Announcing the Stress-test Net (testing an ASL3 server for maximum number of concurrent connections)

KE4DYI · September 11, 2024, 4:22am

Greetings, all:

As I have migrated most of my multi-connection-holding nodes to ASL3, it occurs to me that it has never been satisfactorily proven how many connections a single node, without any load balancing, can handle before it completely falls over when hardware isn’t the bottleneck.

I have a slightly over-the-top system for testing ASL3. It is a dedicated machine with a sixth generation Zeon E3 processor and 64GB of RAM on a corporate fiber connection.
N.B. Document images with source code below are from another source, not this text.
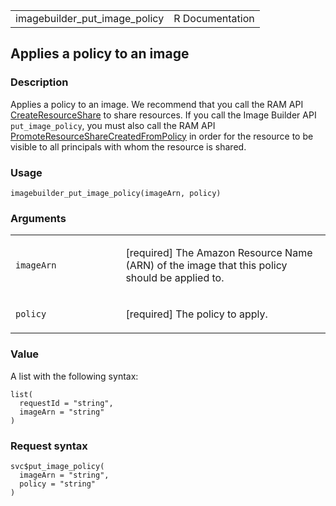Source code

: <table style="width: 100%;">
<tbody>
<tr class="odd">
<td>imagebuilder_put_image_policy</td>
<td style="text-align: right;">R Documentation</td>
</tr>
</tbody>
</table>

## Applies a policy to an image

### Description

Applies a policy to an image. We recommend that you call the RAM API
[CreateResourceShare](https://docs.aws.amazon.com/ram/latest/APIReference/API_CreateResourceShare.html)
to share resources. If you call the Image Builder API
`put_image_policy`, you must also call the RAM API
[PromoteResourceShareCreatedFromPolicy](https://docs.aws.amazon.com/ram/latest/APIReference/API_PromoteResourceShareCreatedFromPolicy.html)
in order for the resource to be visible to all principals with whom the
resource is shared.

### Usage

    imagebuilder_put_image_policy(imageArn, policy)

### Arguments

<table>
<colgroup>
<col style="width: 35%" />
<col style="width: 65%" />
</colgroup>
<tbody>
<tr class="odd">
<td><code
id="imagebuilder_put_image_policy_:_imageArn">imageArn</code></td>
<td><p>[required] The Amazon Resource Name (ARN) of the image that this
policy should be applied to.</p></td>
</tr>
<tr class="even">
<td><code id="imagebuilder_put_image_policy_:_policy">policy</code></td>
<td><p>[required] The policy to apply.</p></td>
</tr>
</tbody>
</table>

### Value

A list with the following syntax:

    list(
      requestId = "string",
      imageArn = "string"
    )

### Request syntax

    svc$put_image_policy(
      imageArn = "string",
      policy = "string"
    )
This is an entry-level server/workstation-class processor, but it’s more than enough to throw anything ASL could possibly do, I’m sure.

So, to sate my personal curiosity, as well as for the general education of anyone who is interested in deploying large ASL3 nodes at scale, I’m running a stress-test net this Saturday, September 14, at 3:00 PM EDT, 12:00 PM PDT, 19:00 Z. The aim is to have as many nodes as possible connect to this system, node 508429, and monitor performance and resources throughout to see what happens when high connection counts are reached on a single server.

Importantly for this particular test, this node is not part of any larger network. It is just a solitary Asterisk server not inter-connected to any other hubs. The goal is to get as many individual nodes connected as possible.

So, if you’ve got multiple nodes to spare, bring them all, and connect directly, I.E. don’t chain multiple nodes together, and then connect one of them to 508429.

Using HamVoIP with internal load balancing on a Raspberry Pi 4 with no USB sound fobs connected, and no web stuff running in the background, it has been proven that 141 connections can be achieved before the Pi is choked, and just can’t handle anymore. However, audio is very jittery when it gets to that point, at least in my testing.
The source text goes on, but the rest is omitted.